IT IS said that when you resist something, it exerts even a greater pressure. This is especially true when it comes to temptation.
Taken to to fullest extent, the axiom of "resist nothing" also applies to the art of qigong. When you do not hold back anything, especially when the flow of qi is strong, the river of energy finds its natural course.
Qigong involves a certain amount of meditation. In the course of your mental quest, you are inclined to "over-think", thereby ruining a chain of events that would be beneficial for a "turbo-charged" body.
Most of the novices who practise qigong tend to overdo it. They think it is some kind of a contest between their physical capability and mental endurance.
Qigong is none of that. It is all about activating a sluggish flow of qi that has led to a breakdown in your energy system. A human body that has poor qi flow will be apt to succumb to illnesses.
The quickest way to kickstart a steady flow of qi is to act "naturally", like a willow tree flowing with the wind and its branches gravitating towards the water level in the river.
Qigong today is basically the same as it was 500 years ago. The only exception is 500 years old, practitioners of qigong accepted the forms of qigong as a natural phenomenon. Modern practitioners are too "questioning". We are almost disbelievers in an art that has benefited thousands of generations of people who incorporated good health and longevity into their daily lives.
In the ancient days, those who learn and practise qigong were inadvertently wu shu students as well. Qigong was like chapter two of the wu shu schedule of activities. In those times, you practise qigong because you know it does wonders for your body, mind and soul.
It comes with the territory, so to speak. If I may be so bold as to say that modern folk are into the "instant reward" system. When we do something, we expect the rewards to be immediate and hopefully instanteous. Part of the secret of generating good qi is to resist nothing.
By resisting nothing, it means wilfully allowing your body and mind to "let go". Qigong like the brain's delta waves flows strong in the zone of passitvity. It is not easy to remain actively passive.
Do not expect anything. Hold no pre-conceived notions. Just move for the sheer joy of knowing you are partaking in a ritual that will actually jumpstart your magic carpet to the domain of the impossible and enter into the mansion of the unbelievable.
How strong is thy faith?
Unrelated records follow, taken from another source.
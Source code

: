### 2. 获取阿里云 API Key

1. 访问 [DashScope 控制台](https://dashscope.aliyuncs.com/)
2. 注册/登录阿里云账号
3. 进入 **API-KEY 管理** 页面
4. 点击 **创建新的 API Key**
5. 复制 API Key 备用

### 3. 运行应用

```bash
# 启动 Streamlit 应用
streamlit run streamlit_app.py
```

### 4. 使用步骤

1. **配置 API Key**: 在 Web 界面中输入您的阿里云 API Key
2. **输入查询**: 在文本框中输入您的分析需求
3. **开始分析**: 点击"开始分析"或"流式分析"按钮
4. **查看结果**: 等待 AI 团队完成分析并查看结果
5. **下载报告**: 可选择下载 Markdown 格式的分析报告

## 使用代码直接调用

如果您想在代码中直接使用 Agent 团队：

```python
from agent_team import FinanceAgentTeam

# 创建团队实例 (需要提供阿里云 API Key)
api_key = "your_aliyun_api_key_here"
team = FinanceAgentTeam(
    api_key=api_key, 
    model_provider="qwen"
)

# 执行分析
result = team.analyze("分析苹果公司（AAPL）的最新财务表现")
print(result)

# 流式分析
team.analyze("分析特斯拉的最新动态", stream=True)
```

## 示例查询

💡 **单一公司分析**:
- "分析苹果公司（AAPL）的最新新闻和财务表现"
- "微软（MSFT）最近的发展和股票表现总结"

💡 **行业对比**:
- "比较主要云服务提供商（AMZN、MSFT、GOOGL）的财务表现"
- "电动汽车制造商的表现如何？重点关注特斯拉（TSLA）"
How well do you know the qi in your own body? These are questions that have often been asked and seldom been answered to the satisfaction of many.
To put it plainly, your body knows every little but the soul that collects your bolts of thoughts, much like electrical impulses that create the reality that is us. Qigong is the mental exertions of pushing the qi throughout the individual's physical system.
If you have a well "irrigated" system, your body will remain well energised, and you will almost never fall sick. To achieve this level of fitness, you need to spend at least 20 to 30 minutes daily doing your "set of moves" that the ancients call qigong.
The thing is qigong comes in many forms. They are all tributaries leading to the same big river and finally end up in the ocean of power called The White Source. When you have sail upon these waters of life, you will never again belittle all that which makes up earth because finally you would have realised that everythign is interconnected.
Qigong begins with a single hand movement, and then it goes on and so forth. Begin.